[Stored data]
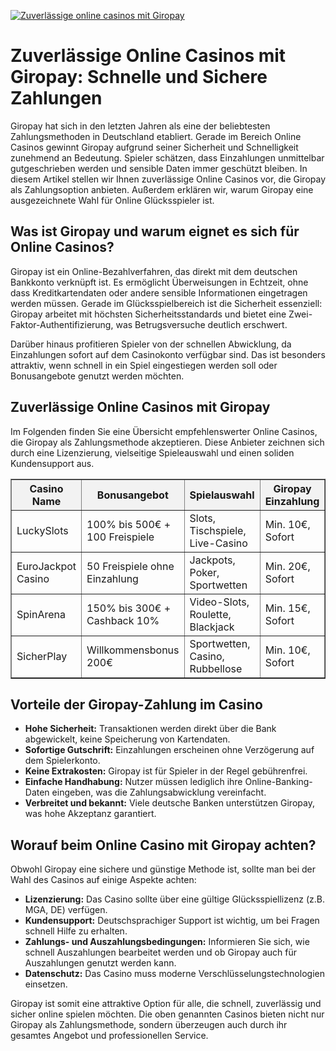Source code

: [![Zuverlässige online casinos mit Giropay](https://123-caf.pages.dev/gitsignup.png)](https://vrmoo.ru/Bt82HjjY)

<h1>Zuverlässige Online Casinos mit Giropay: Schnelle und Sichere Zahlungen</h1> <p>Giropay hat sich in den letzten Jahren als eine der beliebtesten Zahlungsmethoden in Deutschland etabliert. Gerade im Bereich Online Casinos gewinnt Giropay aufgrund seiner Sicherheit und Schnelligkeit zunehmend an Bedeutung. Spieler schätzen, dass Einzahlungen unmittelbar gutgeschrieben werden und sensible Daten immer geschützt bleiben. In diesem Artikel stellen wir Ihnen zuverlässige Online Casinos vor, die Giropay als Zahlungsoption anbieten. Außerdem erklären wir, warum Giropay eine ausgezeichnete Wahl für Online Glücksspieler ist.</p>  <h2>Was ist Giropay und warum eignet es sich für Online Casinos?</h2> <p>Giropay ist ein Online-Bezahlverfahren, das direkt mit dem deutschen Bankkonto verknüpft ist. Es ermöglicht Überweisungen in Echtzeit, ohne dass Kreditkartendaten oder andere sensible Informationen eingetragen werden müssen. Gerade im Glücksspielbereich ist die Sicherheit essenziell: Giropay arbeitet mit höchsten Sicherheitsstandards und bietet eine Zwei-Faktor-Authentifizierung, was Betrugsversuche deutlich erschwert.</p> <p>Darüber hinaus profitieren Spieler von der schnellen Abwicklung, da Einzahlungen sofort auf dem Casinokonto verfügbar sind. Das ist besonders attraktiv, wenn schnell in ein Spiel eingestiegen werden soll oder Bonusangebote genutzt werden möchten.</p>  <h2>Zuverlässige Online Casinos mit Giropay</h2> <p>Im Folgenden finden Sie eine Übersicht empfehlenswerter Online Casinos, die Giropay als Zahlungsmethode akzeptieren. Diese Anbieter zeichnen sich durch eine Lizenzierung, vielseitige Spieleauswahl und einen soliden Kundensupport aus.</p>  <table border="1" cellpadding="8" cellspacing="0" style="border-collapse: collapse; width: 100%; max-width: 800px;">   <thead>     <tr style="background-color: #f2f2f2;">       <th>Casino Name</th>       <th>Bonusangebot</th>       <th>Spielauswahl</th>       <th>Giropay Einzahlung</th>       <th>Kundensupport</th>     </tr>   </thead>   <tbody>     <tr>       <td>LuckySlots</td>       <td>100% bis 500€ + 100 Freispiele</td>       <td>Slots, Tischspiele, Live-Casino</td>       <td>Min. 10€, Sofort</td>       <td>24/7 Live-Chat, deutschsprachig</td>     </tr>     <tr>       <td>EuroJackpot Casino</td>       <td>50 Freispiele ohne Einzahlung</td>       <td>Jackpots, Poker, Sportwetten</td>       <td>Min. 20€, Sofort</td>       <td>E-Mail & Telefon, schnell</td>     </tr>     <tr>       <td>SpinArena</td>       <td>150% bis 300€ + Cashback 10%</td>       <td>Video-Slots, Roulette, Blackjack</td>       <td>Min. 15€, Sofort</td>       <td>Live-Chat werktags 9-22 Uhr</td>     </tr>     <tr>       <td>SicherPlay</td>       <td>Willkommensbonus 200€</td>       <td>Sportwetten, Casino, Rubbellose</td>       <td>Min. 10€, Sofort</td>       <td>24/7 deutschsprachiger Support</td>     </tr>   </tbody> </table>  <h2>Vorteile der Giropay-Zahlung im Casino</h2> <ul>   <li><strong>Hohe Sicherheit:</strong> Transaktionen werden direkt über die Bank abgewickelt, keine Speicherung von Kartendaten.</li>   <li><strong>Sofortige Gutschrift:</strong> Einzahlungen erscheinen ohne Verzögerung auf dem Spielerkonto.</li>   <li><strong>Keine Extrakosten:</strong> Giropay ist für Spieler in der Regel gebührenfrei.</li>   <li><strong>Einfache Handhabung:</strong> Nutzer müssen lediglich ihre Online-Banking-Daten eingeben, was die Zahlungsabwicklung vereinfacht.</li>   <li><strong>Verbreitet und bekannt:</strong> Viele deutsche Banken unterstützen Giropay, was hohe Akzeptanz garantiert.</li> </ul>  <h2>Worauf beim Online Casino mit Giropay achten?</h2> <p>Obwohl Giropay eine sichere und günstige Methode ist, sollte man bei der Wahl des Casinos auf einige Aspekte achten:</p> <ul>   <li><strong>Lizenzierung:</strong> Das Casino sollte über eine gültige Glücksspiellizenz (z.B. MGA, DE) verfügen.</li>   <li><strong>Kundensupport:</strong> Deutschsprachiger Support ist wichtig, um bei Fragen schnell Hilfe zu erhalten.</li>   <li><strong>Zahlungs- und Auszahlungsbedingungen:</strong> Informieren Sie sich, wie schnell Auszahlungen bearbeitet werden und ob Giropay auch für Auszahlungen genutzt werden kann.</li>   <li><strong>Datenschutz:</strong> Das Casino muss moderne Verschlüsselungstechnologien einsetzen.</li> </ul>  <p>Giropay ist somit eine attraktive Option für alle, die schnell, zuverlässig und sicher online spielen möchten. Die oben genannten Casinos bieten nicht nur Giropay als Zahlungsmethode, sondern überzeugen auch durch ihr gesamtes Angebot und professionellen Service.</p>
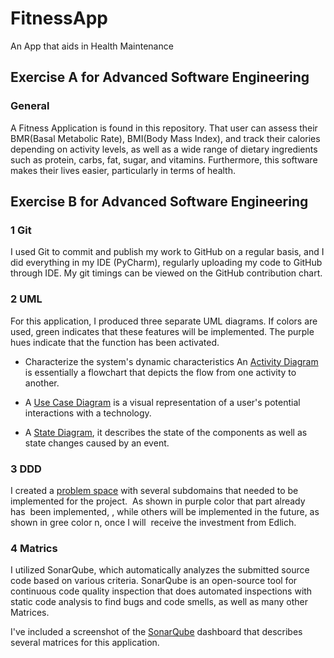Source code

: # FitnessApp

An App that aids in Health Maintenance 

## Exercise A for Advanced Software Engineering

### General
A Fitness Application is found in this repository. That user can assess their BMR(Basal Metabolic Rate), BMI(Body Mass Index), and track their calories depending on activity levels, as well as a wide range of dietary ingredients such as protein, carbs, fat, sugar, and vitamins. Furthermore, this software makes their lives easier, particularly in terms of health.

## Exercise B for Advanced Software Engineering

### 1 Git

I used Git to commit and publish my work to GitHub on a regular basis, and I did everything in my IDE (PyCharm), regularly uploading my code to GitHub through IDE. My git timings can be viewed on the GitHub contribution chart.

### 2 UML

For this application, I produced three separate UML diagrams. If colors are used, green indicates that these features will be implemented. The purple hues indicate that the function has been activated.

- Characterize the system's dynamic characteristics An [Activity Diagram](https://github.com/Manav-56/FitnessApp/blob/main/Docs/Activity%20Diagarm.png) is essentially a flowchart that depicts the flow from one activity to another.

- A [Use Case Diagram](https://github.com/Manav-56/FitnessApp/blob/main/Docs/Use%20Case%20Diagram.png) is a visual representation of a user's potential interactions with a technology.

- A [State Diagram](https://github.com/Manav-56/FitnessApp/blob/main/Docs/State%20Diagram.png), it describes the state of the components as well as state changes caused by an event.


### 3 DDD

I created a [problem space](https://github.com/Manav-56/FitnessApp/blob/main/Docs/DDD_Problem_Space.png) with several subdomains that needed to be implemented for the project.  As shown in purple color that part already has  been implemented, , while others will be implemented in the future, as shown in gree color n, once I will  receive the investment from Edlich.


### 4 Matrics

I utilized SonarQube, which automatically analyzes the submitted source code based on various criteria. SonarQube is an open-source tool for continuous code quality inspection that does automated inspections with static code analysis to find bugs and code smells, as well as many other Matrices.

I've included a screenshot of the [SonarQube](https://github.com/Manav-56/FitnessApp/blob/main/Docs/SonarCubeActivity.png) dashboard that describes several matrices for this application.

§ Exercise directions:
Please reproduce the entries above exactly, from their first line to the line holding "[![Zuverlässige online casinos" inclusive, and nothing else; the pictures stay out.

§ Written answer:
Source code

: [![Zuverlässige online casinos mit Giropay](https://123-caf.pages.dev/gitsignup.png)](https://vrmoo.ru/Bt82HjjY)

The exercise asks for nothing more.